The God of the Chaps - the ones who should retire soon

Here's an informative article, "God and Evolution" by Avery, Cardinal Dulles in First Things (October 2007) that offers an explanation of discomfort with intelligent design theory:
An important school of scientists supports a theory known as Intelligent Design. Michael Behe, a professor at Lehigh University, contends that certain organs of living beings are “irreducibly complex.” Their formation could not take place by small random mutations, because something that had only some but not all the features of the new organ would have no reason for existence and no advantage for survival. It would make no sense, for example, for the pupil of the eye to evolve if there were no retina to accompany it, and it would be nonsensical for there to be a retina with no pupil. As a showcase example of a complex organ all of whose parts are interdependent, Behe proposes the bacterial flagellum, a marvelous swimming device used by some bacteria.

Fine, but then he says,
At this point we get into a technical dispute among microbiologists that I will not attempt to adjudicate. In favor of Behe and his school, we may say that the possibility of sudden major changes effected by a higher intelligence should not be antecedently ruled out. But we may take it as a sound principle that God does not intervene in the created order without necessity. If the production of organs such as the bacterial flagellum can be explained by the gradual accumulation of minor random variations, the Darwinist explanation should be preferred. As a matter of policy, it is imprudent to build one’s case for faith on what science has not yet explained, because tomorrow it may be able to explain what it cannot explain today. History teaches us that the “God of the gaps” often proves to be an illusion.
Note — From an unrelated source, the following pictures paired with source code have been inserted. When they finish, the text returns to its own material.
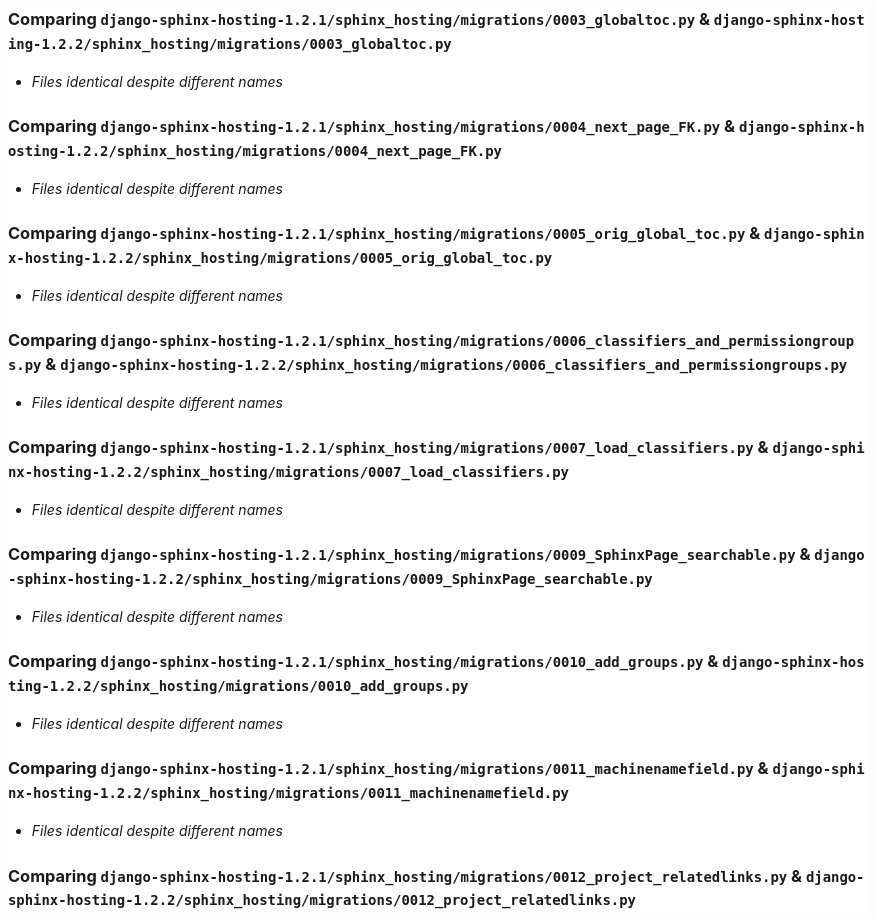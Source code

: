 ### Comparing `django-sphinx-hosting-1.2.1/sphinx_hosting/migrations/0003_globaltoc.py` & `django-sphinx-hosting-1.2.2/sphinx_hosting/migrations/0003_globaltoc.py`

 * *Files identical despite different names*

### Comparing `django-sphinx-hosting-1.2.1/sphinx_hosting/migrations/0004_next_page_FK.py` & `django-sphinx-hosting-1.2.2/sphinx_hosting/migrations/0004_next_page_FK.py`

 * *Files identical despite different names*

### Comparing `django-sphinx-hosting-1.2.1/sphinx_hosting/migrations/0005_orig_global_toc.py` & `django-sphinx-hosting-1.2.2/sphinx_hosting/migrations/0005_orig_global_toc.py`

 * *Files identical despite different names*

### Comparing `django-sphinx-hosting-1.2.1/sphinx_hosting/migrations/0006_classifiers_and_permissiongroups.py` & `django-sphinx-hosting-1.2.2/sphinx_hosting/migrations/0006_classifiers_and_permissiongroups.py`

 * *Files identical despite different names*

### Comparing `django-sphinx-hosting-1.2.1/sphinx_hosting/migrations/0007_load_classifiers.py` & `django-sphinx-hosting-1.2.2/sphinx_hosting/migrations/0007_load_classifiers.py`

 * *Files identical despite different names*

### Comparing `django-sphinx-hosting-1.2.1/sphinx_hosting/migrations/0009_SphinxPage_searchable.py` & `django-sphinx-hosting-1.2.2/sphinx_hosting/migrations/0009_SphinxPage_searchable.py`

 * *Files identical despite different names*

### Comparing `django-sphinx-hosting-1.2.1/sphinx_hosting/migrations/0010_add_groups.py` & `django-sphinx-hosting-1.2.2/sphinx_hosting/migrations/0010_add_groups.py`

 * *Files identical despite different names*

### Comparing `django-sphinx-hosting-1.2.1/sphinx_hosting/migrations/0011_machinenamefield.py` & `django-sphinx-hosting-1.2.2/sphinx_hosting/migrations/0011_machinenamefield.py`

 * *Files identical despite different names*

### Comparing `django-sphinx-hosting-1.2.1/sphinx_hosting/migrations/0012_project_relatedlinks.py` & `django-sphinx-hosting-1.2.2/sphinx_hosting/migrations/0012_project_relatedlinks.py`
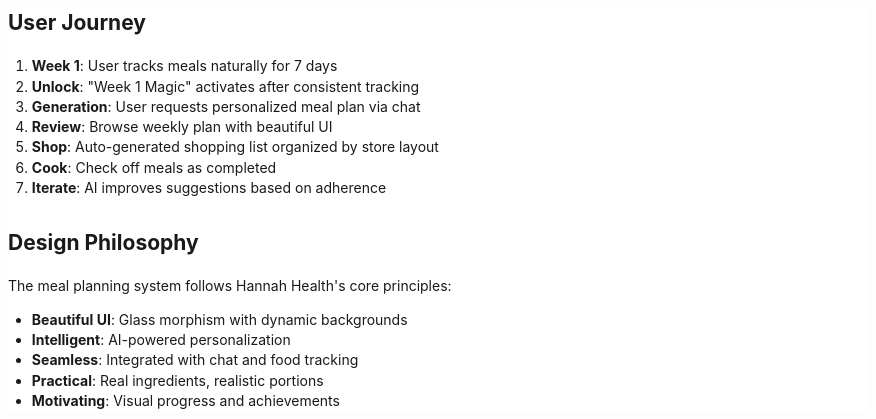 ## User Journey

1. **Week 1**: User tracks meals naturally for 7 days
2. **Unlock**: "Week 1 Magic" activates after consistent tracking
3. **Generation**: User requests personalized meal plan via chat
4. **Review**: Browse weekly plan with beautiful UI
5. **Shop**: Auto-generated shopping list organized by store layout
6. **Cook**: Check off meals as completed
7. **Iterate**: AI improves suggestions based on adherence

## Design Philosophy

The meal planning system follows Hannah Health's core principles:
- **Beautiful UI**: Glass morphism with dynamic backgrounds
- **Intelligent**: AI-powered personalization
- **Seamless**: Integrated with chat and food tracking
- **Practical**: Real ingredients, realistic portions
- **Motivating**: Visual progress and achievements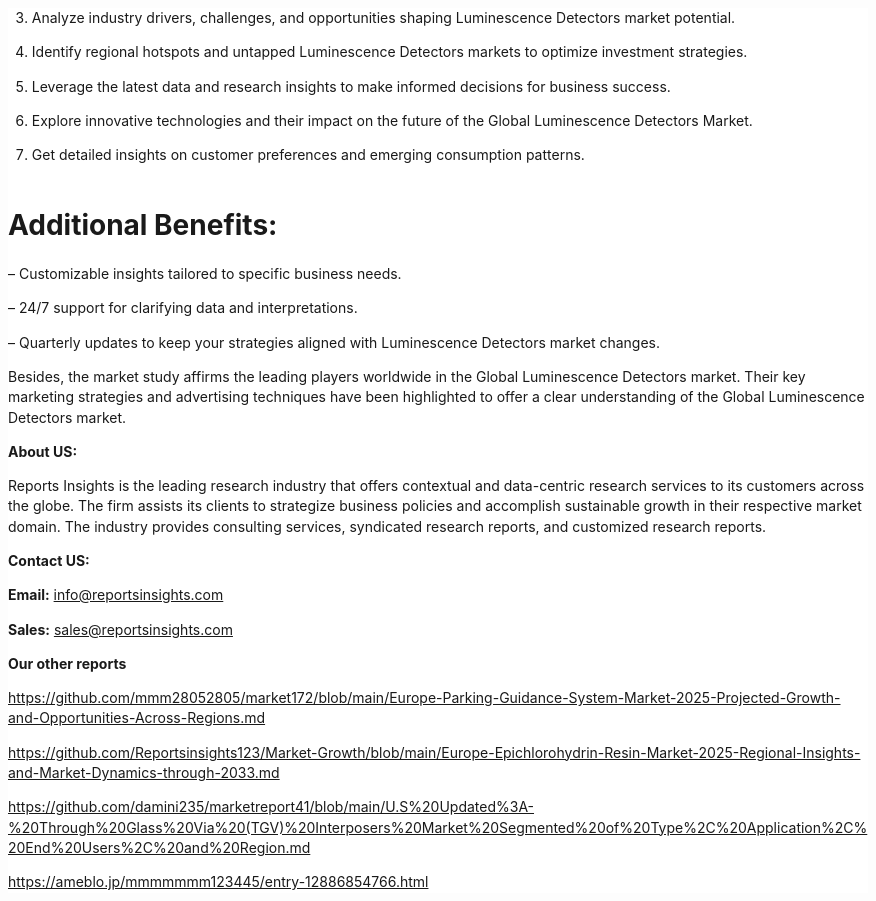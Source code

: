 3. Analyze industry drivers, challenges, and opportunities shaping Luminescence Detectors market potential.

4. Identify regional hotspots and untapped Luminescence Detectors markets to optimize investment strategies.

5. Leverage the latest data and research insights to make informed decisions for business success.

6. Explore innovative technologies and their impact on the future of the Global Luminescence Detectors Market.

7. Get detailed insights on customer preferences and emerging consumption patterns.

# <strong>Additional Benefits:</strong>

– Customizable insights tailored to specific business needs.

– 24/7 support for clarifying data and interpretations.

– Quarterly updates to keep your strategies aligned with Luminescence Detectors market changes.

Besides, the market study affirms the leading players worldwide in the Global Luminescence Detectors market. Their key marketing strategies and advertising techniques have been highlighted to offer a clear understanding of the Global Luminescence Detectors market.

<strong><strong>About US</strong>:</strong>

Reports Insights is the leading research industry that offers contextual and data-centric research services to its customers across the globe. The firm assists its clients to strategize business policies and accomplish sustainable growth in their respective market domain. The industry provides consulting services, syndicated research reports, and customized research reports.

<strong>Contact US:</strong>

<p class=><b>Email:</b> <a href=mailto:info@reportsinsights.com>info@reportsinsights.com</a></p>
<p class=><b>Sales:</b> <a href=mailto:sales@reportsinsights.com>sales@reportsinsights.com</a></p>

<strong>Our other reports</strong>

<a href=https://github.com/mmm28052805/market172/blob/main/Europe-Parking-Guidance-System-Market-2025-Projected-Growth-and-Opportunities-Across-Regions.md>https://github.com/mmm28052805/market172/blob/main/Europe-Parking-Guidance-System-Market-2025-Projected-Growth-and-Opportunities-Across-Regions.md</a>

<a href=https://github.com/Reportsinsights123/Market-Growth/blob/main/Europe-Epichlorohydrin-Resin-Market-2025-Regional-Insights-and-Market-Dynamics-through-2033.md>https://github.com/Reportsinsights123/Market-Growth/blob/main/Europe-Epichlorohydrin-Resin-Market-2025-Regional-Insights-and-Market-Dynamics-through-2033.md</a>

<a href=https://github.com/damini235/marketreport41/blob/main/U.S%20Updated%3A-%20Through%20Glass%20Via%20(TGV)%20Interposers%20Market%20Segmented%20of%20Type%2C%20Application%2C%20End%20Users%2C%20and%20Region.md>https://github.com/damini235/marketreport41/blob/main/U.S%20Updated%3A-%20Through%20Glass%20Via%20(TGV)%20Interposers%20Market%20Segmented%20of%20Type%2C%20Application%2C%20End%20Users%2C%20and%20Region.md</a>

<a href=https://ameblo.jp/mmmmmmm123445/entry-12886854766.html>https://ameblo.jp/mmmmmmm123445/entry-12886854766.html</a>
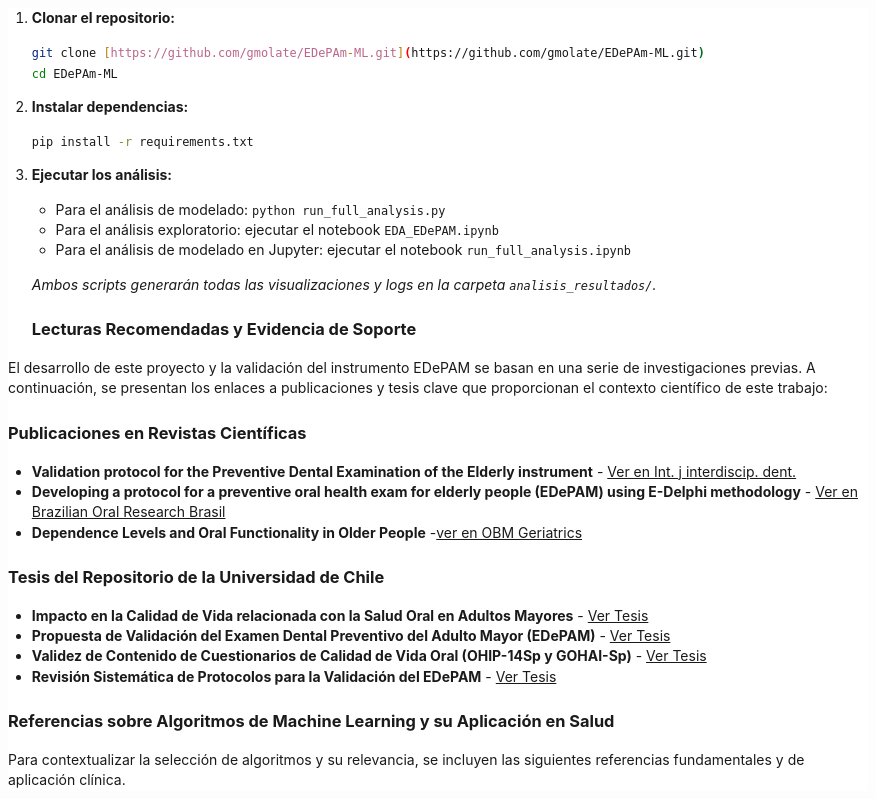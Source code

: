 1.  **Clonar el repositorio:**
    ```bash
    git clone [https://github.com/gmolate/EDePAm-ML.git](https://github.com/gmolate/EDePAm-ML.git)
    cd EDePAm-ML
    ```
2.  **Instalar dependencias:**
    ```bash
    pip install -r requirements.txt
    ```
3.  **Ejecutar los análisis:**
    - Para el análisis de modelado: `python run_full_analysis.py`
    - Para el análisis exploratorio: ejecutar el notebook `EDA_EDePAM.ipynb`
    - Para el análisis de modelado en Jupyter: ejecutar el notebook `run_full_analysis.ipynb`

    *Ambos scripts generarán todas las visualizaciones y logs en la carpeta `analisis_resultados/`.*


    ### Lecturas Recomendadas y Evidencia de Soporte

El desarrollo de este proyecto y la validación del instrumento EDePAM se basan en una serie de investigaciones previas. A continuación, se presentan los enlaces a publicaciones y tesis clave que proporcionan el contexto científico de este trabajo:

### **Publicaciones en Revistas Científicas**
* **Validation protocol for the Preventive Dental Examination of the Elderly instrument** - [Ver en Int. j interdiscip. dent.](http://dx.doi.org/10.4067/s2452-55882024000100053)
* **Developing a protocol for a preventive oral health exam for elderly people (EDePAM) using E-Delphi methodology** - [Ver en Brazilian Oral Research Brasil](https://doi.org/10.1590/1807-3107bor-2022.vol36.0013)
*  **Dependence Levels and Oral Functionality in Older People** -[ver en OBM Geriatrics](http://dx.doi.org/10.21926/obm.geriatr.2502316)

### **Tesis del Repositorio de la Universidad de Chile**
* **Impacto en la Calidad de Vida relacionada con la Salud Oral en Adultos Mayores** - [Ver Tesis](https://repositorio.uchile.cl/bitstream/handle/2250/206289/Impacto-en-la-calidad-de-vida.pdf?sequence=1&isAllowed=y)
* **Propuesta de Validación del Examen Dental Preventivo del Adulto Mayor (EDePAM)** - [Ver Tesis](https://repositorio.uchile.cl/bitstream/handle/2250/195703/Examen-dental-preventivo-adulto-mayor.pdf?sequence=1&isAllowed=y)
* **Validez de Contenido de Cuestionarios de Calidad de Vida Oral (OHIP-14Sp y GOHAI-Sp)** - [Ver Tesis](https://repositorio.uchile.cl/bitstream/handle/2250/195743/Validez-de-contenido-de-cuestionarios-de-calidad-de-vida.pdf?sequence=1&isAllowed=y)
* **Revisión Sistemática de Protocolos para la Validación del EDePAM** - [Ver Tesis](https://repositorio.uchile.cl/bitstream/handle/2250/194435/Revision-sistematica-de-protocolos-y-propuesta-de-validacion-del-examen-dental-preventivo-del-adulto-mayor.pdf?sequence=1&isAllowed=y)


### Referencias sobre Algoritmos de Machine Learning y su Aplicación en Salud

Para contextualizar la selección de algoritmos y su relevancia, se incluyen las siguientes referencias fundamentales y de aplicación clínica.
What Cardinal Dulles does not seem to grasp is this: Once you decide that materialist explanations should be preferred, they are preferred even when the evidence supporting them is much poorer than the evidence supporting other explanations. That's because it's not a level playing field, right?

Thus, to take the flagellum as our example (because he and Behe both do), any idle conjecture about how it might have all happened by chance is "science" and any critique of such conjecture, however based, is "religion" (and therefore can't be published in a science journal?)

The "God of the Gaps" is a convenient fiction by which science-and-religion profs avoid facing the uncomfortable reality that most of what they do has been rendered irrelevant by the growing failures of Darwinism and materialism. No one needs them to cushion the pain of discovering that these things are true, because they're not. And increasing numbers of people know that.